▶ _Assignment_
The exercise asks you to copy every line below in which "used" appears.

▶ _Records provided_
##############################
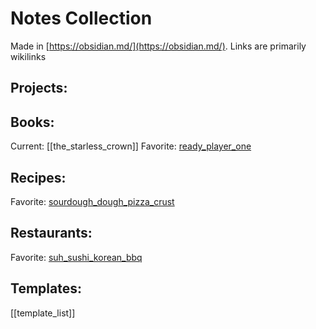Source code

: # Notes Collection
Made in [https://obsidian.md/](https://obsidian.md/). Links are primarily wikilinks

## Projects:

## Books:
Current: [[the_starless_crown]]
Favorite: [ready_player_one](Media/Books/ready_player_one.md)  

## Recipes:
Favorite: [sourdough_dough_pizza_crust](Food/Recipes/sourdough_dough_pizza_crust.md)  

## Restaurants:
Favorite: [suh_sushi_korean_bbq](Food/Restaurants/suh_sushi_korean_bbq.md)  

## Templates:
[[template_list]]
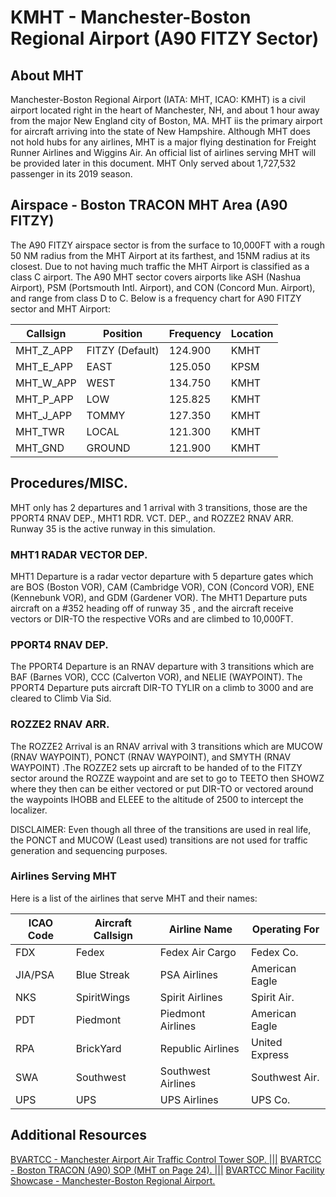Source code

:# KMHT - Manchester-Boston Regional Airport (A90 FITZY Sector)

## About MHT
Manchester-Boston Regional Airport (IATA: MHT, ICAO: KMHT) is a civil airport located right in the heart of Manchester, NH, and about 1 hour away from the major New England city of Boston, MA. MHT iis the primary airport for aircraft arriving into the state of New Hampshire. Although MHT does not hold hubs for any airlines, MHT is a major flying destination for Freight Runner Airlines and Wiggins Air. An official list of airlines serving MHT will be provided later in this document. MHT Only served about 1,727,532 passenger in its 2019 season.

## Airspace - Boston TRACON MHT Area (A90 FITZY)
The A90 FITZY airspace sector is from the surface to 10,000FT with a rough 50 NM radius from the MHT Airport at its farthest, and 15NM radius at its closest. Due to not having much traffic the MHT Airport is classified as a class C airport. The A90 MHT sector covers airports like ASH (Nashua Airport), PSM (Portsmouth Intl. Airport), and CON (Concord Mun. Airport), and range from class D to C. Below is a frequency chart for A90 FITZY sector and MHT Airport:

| Callsign | Position | Frequency | Location |
|----------|----------|-----------|----------|
| MHT_Z_APP | FITZY (Default) | 124.900 | KMHT |
| MHT_E_APP | EAST | 125.050 | KPSM |
| MHT_W_APP | WEST | 134.750 | KMHT |
| MHT_P_APP | LOW | 125.825 | KMHT |
| MHT_J_APP | TOMMY | 127.350 | KMHT |
| MHT_TWR | LOCAL | 121.300 | KMHT |
| MHT_GND | GROUND | 121.900 | KMHT |

## Procedures/MISC.

MHT only has 2 departures and 1 arrival with 3 transitions, those are the PPORT4 RNAV DEP., MHT1 RDR. VCT. DEP., and ROZZE2 RNAV ARR. Runway 35 is the active runway in this simulation.

### MHT1 RADAR VECTOR DEP.

MHT1 Departure is a radar vector departure with 5 departure gates which are BOS (Boston VOR), CAM (Cambridge VOR), CON (Concord VOR), ENE (Kennebunk VOR), and GDM (Gardener VOR). The MHT1 Departure puts aircraft on a #352 heading off of runway 35 , and the aircraft receive vectors or DIR-TO the respective VORs and are climbed to 10,000FT. 

### PPORT4 RNAV DEP.

The PPORT4 Departure is an RNAV departure with 3 transitions which are BAF (Barnes VOR), CCC (Calverton VOR), and NELIE (WAYPOINT). The PPORT4 Departure puts aircraft DIR-TO TYLIR on a climb to 3000 and are cleared to Climb Via Sid.

### ROZZE2 RNAV ARR.

The ROZZE2 Arrival is an RNAV arrival with 3 transitions which are MUCOW (RNAV WAYPOINT), PONCT (RNAV WAYPOINT), and SMYTH (RNAV WAYPOINT) .The ROZZE2 sets up aircraft to be handed of to the FITZY sector around the ROZZE waypoint and are set to go to TEETO then SHOWZ where they then can be either vectored or put DIR-TO or vectored around the waypoints IHOBB and ELEEE to the altitude of 2500 to intercept the localizer. 

 DISCLAIMER: Even though all three of the transitions are used in real life, the PONCT and MUCOW (Least used) transitions are not used for traffic generation and sequencing purposes. 

### Airlines Serving MHT

Here is a list of the airlines that serve MHT and their names:

| ICAO Code | Aircraft Callsign | Airline Name | Operating For |
|-----------|-------------------|--------------|---------------|
| FDX | Fedex | Fedex Air Cargo | Fedex Co.|
| JIA/PSA | Blue Streak | PSA Airlines | American Eagle |
| NKS | SpiritWings | Spirit Airlines | Spirit Air. |
| PDT | Piedmont | Piedmont Airlines | American Eagle |
| RPA | BrickYard | Republic Airlines | United Express |
| SWA | Southwest | Southwest Airlines | Southwest Air. |
| UPS | UPS | UPS Airlines | UPS Co. |

## Additional Resources

<a href="https://atchub.bvartcc.com/atcfiles/BVA_KMHT.pdf" target="_blank">BVARTCC - Manchester Airport Air Traffic Control Tower SOP. |||</a>
<a href="https://atchub.bvartcc.com/atcfiles/BVA_A90.pdf" target="_blank">BVARTCC - Boston TRACON (A90) SOP (MHT on Page 24). |||</a>
<a href="https://www.youtube.com/watch?v=kWbOr8JjO-g" target="_blank">BVARTCC Minor Facility Showcase - Manchester-Boston Regional Airport.</a>
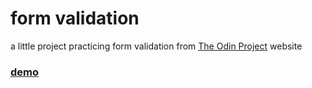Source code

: # form validation

a little project practicing form validation from [The Odin Project](https://theodinproject.com) website

### [demo](https://heno-s.github.io/odin-form-validation)

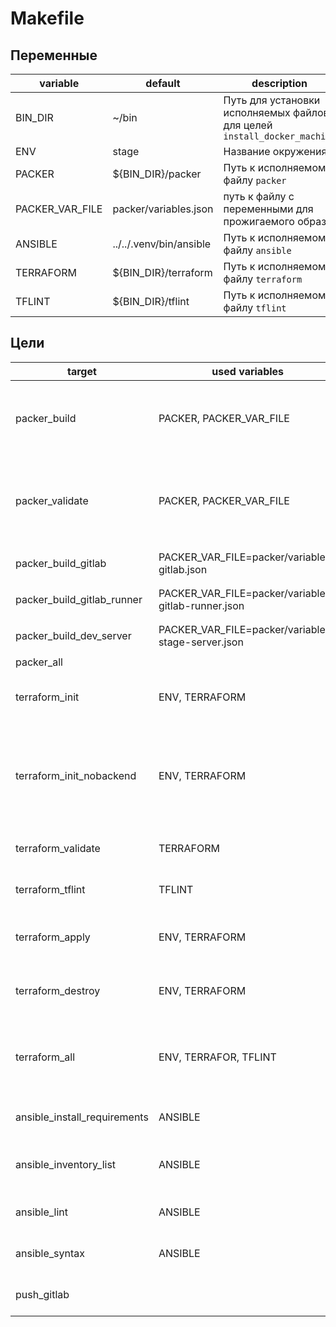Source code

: # Makefile

## Переменные

| variable        | default                 | description                                                              |
| --------------- | ----------------------- | ------------------------------------------------------------------------ |
| BIN_DIR         | ~/bin                   | Путь для установки исполняемых файлов для целей `install_docker_machine` |
| ENV             | stage                   | Название окружения                                                       |
| PACKER          | ${BIN_DIR}/packer       | Путь к исполняемому файлу `packer`                                       |
| PACKER_VAR_FILE | packer/variables.json   | путь к файлу с переменными для прожигаемого образа                       |
| ANSIBLE         | ../../.venv/bin/ansible | Путь к исполняемому файлу `ansible`                                      |
| TERRAFORM       | ${BIN_DIR}/terraform    | Путь к исполняемому файлу `terraform`                                    |
| TFLINT          | ${BIN_DIR}/tflint       | Путь к исполняемому файлу `tflint`                                       |

## Цели

| target                       | used variables                                      | description                                                                                                                      |
| ---------------------------- | --------------------------------------------------- | -------------------------------------------------------------------------------------------------------------------------------- |
| packer_build                 | PACKER, PACKER_VAR_FILE                             | Собрать базовый образ из шаблона packer/docker.json с и спользованием переменных из `${PACKER_VAR_FILE}`                         |
| packer_validate              | PACKER, PACKER_VAR_FILE                             | Проверить корректность packer-шаблона packer/docker.json с и спользованием переменных из `${PACKER_VAR_FILE}`                    |
| packer_build_gitlab          | PACKER_VAR_FILE=packer/variables-gitlab.json        | Собрать образ из `variables-gitlab.json`                                                                                         |
| packer_build_gitlab_runner   | PACKER_VAR_FILE=packer/variables-gitlab-runner.json | Собрать образ из `variables-gitlab-runner.json`                                                                                  |
| packer_build_dev_server      | PACKER_VAR_FILE=packer/variables-stage-server.json  | Собрать образ из `variables-stage-server.json`                                                                                   |
| packer_all                   |                                                     | собрать все образы                                                                                                               |
| terraform_init               | ENV, TERRAFORM                                      | Инициализировать terraform для базового окружения `${ENV}` окружения                                                             |
| terraform_init_nobackend     | ENV, TERRAFORM                                      | Инициализировать terraform для окружения `${ENV}`, без инициализации remote backend. Используется в автоматизированных проверках |
| terraform_validate           | TERRAFORM                                           | Выполнить валидацию всех окружений terraform                                                                                     |
| terraform_tflint             | TFLINT                                              | Выполнить tflint для всех окружений terraform                                                                                    |
| terraform_apply              | ENV, TERRAFORM                                      | Применить инфраструктуру terraform для окружения `${ENV}`                                                                        |
| terraform_destroy            | ENV, TERRAFORM                                      | Уничтожить инфраструктуру terraform для окружения `${ENV}`                                                                       |
| terraform_all                | ENV, TERRAFOR, TFLINT                               | Выполнить инициализацию, проверить конфигурацию, применить инфраструктуру                                                        |
| ansible_install_requirements | ANSIBLE                                             | Установить внешние роли ansible из [requirements.yml](docker-monolith/ansible/environments/stage/requirements.yml)               |
| ansible_inventory_list       | ANSIBLE                                             | Показать содержимое ansible-inventory ввформате json                                                                             |
| ansible_lint                 | ANSIBLE                                             | Выполнить ansible-lint для всех плейбуков                                                                                        |
| ansible_syntax               | ANSIBLE                                             | Проверить синтаксис всех плейбуков                                                                                               |
| push_gitlab                  |                                                     | Выполнить пуш ветки `gitlab-ci-1` в remote named `gitlab`                                                                        |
##############################
▶ _Exercise result_
 DISCLAIMER: Even though all three of the transitions are used in real life, the PONCT and MUCOW (Least used) transitions are not used for traffic generation and sequencing purposes. 
| target                       | used variables                                      | description                                                                                                                      |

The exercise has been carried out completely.